Lyft rider: "Why take a bus, when we can shit in this guys motherf*cking car! Ha! Then we'll give him a poor rating because we trashy folks have the power now!"

With Lyft sending me all over the state to pick up $5 fares, charging the drivers $2500 premiums if they get into an accident, and their flaky app, I'm just turning it off until something changes.

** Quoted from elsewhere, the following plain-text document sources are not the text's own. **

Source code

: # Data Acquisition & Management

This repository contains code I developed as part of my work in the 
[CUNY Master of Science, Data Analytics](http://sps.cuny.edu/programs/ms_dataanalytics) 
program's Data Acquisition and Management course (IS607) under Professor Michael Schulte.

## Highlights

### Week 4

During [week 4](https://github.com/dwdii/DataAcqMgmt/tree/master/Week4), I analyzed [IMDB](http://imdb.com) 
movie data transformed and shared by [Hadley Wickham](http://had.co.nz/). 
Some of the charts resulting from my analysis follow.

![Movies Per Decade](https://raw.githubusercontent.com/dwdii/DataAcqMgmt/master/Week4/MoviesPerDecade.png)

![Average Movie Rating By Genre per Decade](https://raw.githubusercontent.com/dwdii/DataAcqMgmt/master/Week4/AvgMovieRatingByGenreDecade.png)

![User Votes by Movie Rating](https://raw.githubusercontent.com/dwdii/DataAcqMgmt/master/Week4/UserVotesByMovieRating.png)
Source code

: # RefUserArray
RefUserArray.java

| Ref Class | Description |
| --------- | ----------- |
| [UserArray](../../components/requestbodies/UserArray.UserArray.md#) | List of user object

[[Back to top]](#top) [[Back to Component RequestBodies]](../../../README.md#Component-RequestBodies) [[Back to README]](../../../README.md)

And to all you low rent soulless lift riders...


----------



## duggles (Aug 25, 2014)

Treme!!! One of my all-time favorite shows.


----------



## duggles (Aug 25, 2014)

Oh yeah, and Lyft sucks. I knew that from before I even signed up for them. Signed up as an Uber-backup. Did two rides. Never again.


----------



## chi1cabby (May 28, 2014)

UberRey said:


> Lyft should be called Ghetto Cabs. The cars are older (except for those who do Uber too) the drivers are bitter, and the riders are ghetto fabulous.
> 
> Lyft rider: "Why take a bus, when we can shit in this guys motherf*cking car! Ha! Then we'll give him a poor rating because we trashy folks have the power now!"
> 
> ...


So what's up with many Lyft Drivers? They are all gung ho with their themed cars, fist bumps and Lyft Love!


----------



## Optimus Uber (Oct 7, 2014)

UberRey said:


> Lyft should be called Ghetto Cabs. The cars are older (except for those who do Uber too) the drivers are bitter, and the riders are ghetto fabulous.
> 
> Lyft rider: "Why take a bus, when we can shit in this guys motherf*cking car! Ha! Then we'll give him a poor rating because we trashy folks have the power now!"
> 
> ...


that's what uber did, they put the cars into plus they can get better revenue and left the remnants in X to deal with lyft vehicles low prices. all lyft is going is holding uber back. Uber has already won. They have nicer cars than lyft, even uber X cars are better than lyfts cars, but they needed something to keep lyft Dow while they used their other resources to bring in higher revenue, isn't it about the bug?


----------



## Lyft4uDC (Jul 28, 2014)

I use lyft only to supplement my uber 20% cut that they charge. that's it. I rarely do lyfts now. the people that many of you ***** about on this forum who you drive as an uber driver, I tend to find them as a lyft driver. my 4.91 uber ratings vs my 4.71 on lyft. **** them.


----------



## GordonShumway (Sep 1, 2014)

I dont know where you uber people drive at, but lyft sure has some nice customers. For some odd reason some uber passengers have a chip on their shoulder and expect you to open the doors to your dam car like its a fckin stretch limo ,even though it might only be a prius. In the area I am at,I make about the same with lyft as i did with uber with the new lower uber rates. The customers tip as well. Not all,but some. Whats nice as well, I dont get lyft customers asking me for fckn water or commenting that their other drivers had snacks like some uber customers. And still with a 4.89 rating! True,some passengers may ask to drive far to pick them up,but at least they are grateful and say "thanks for coming this far to get us".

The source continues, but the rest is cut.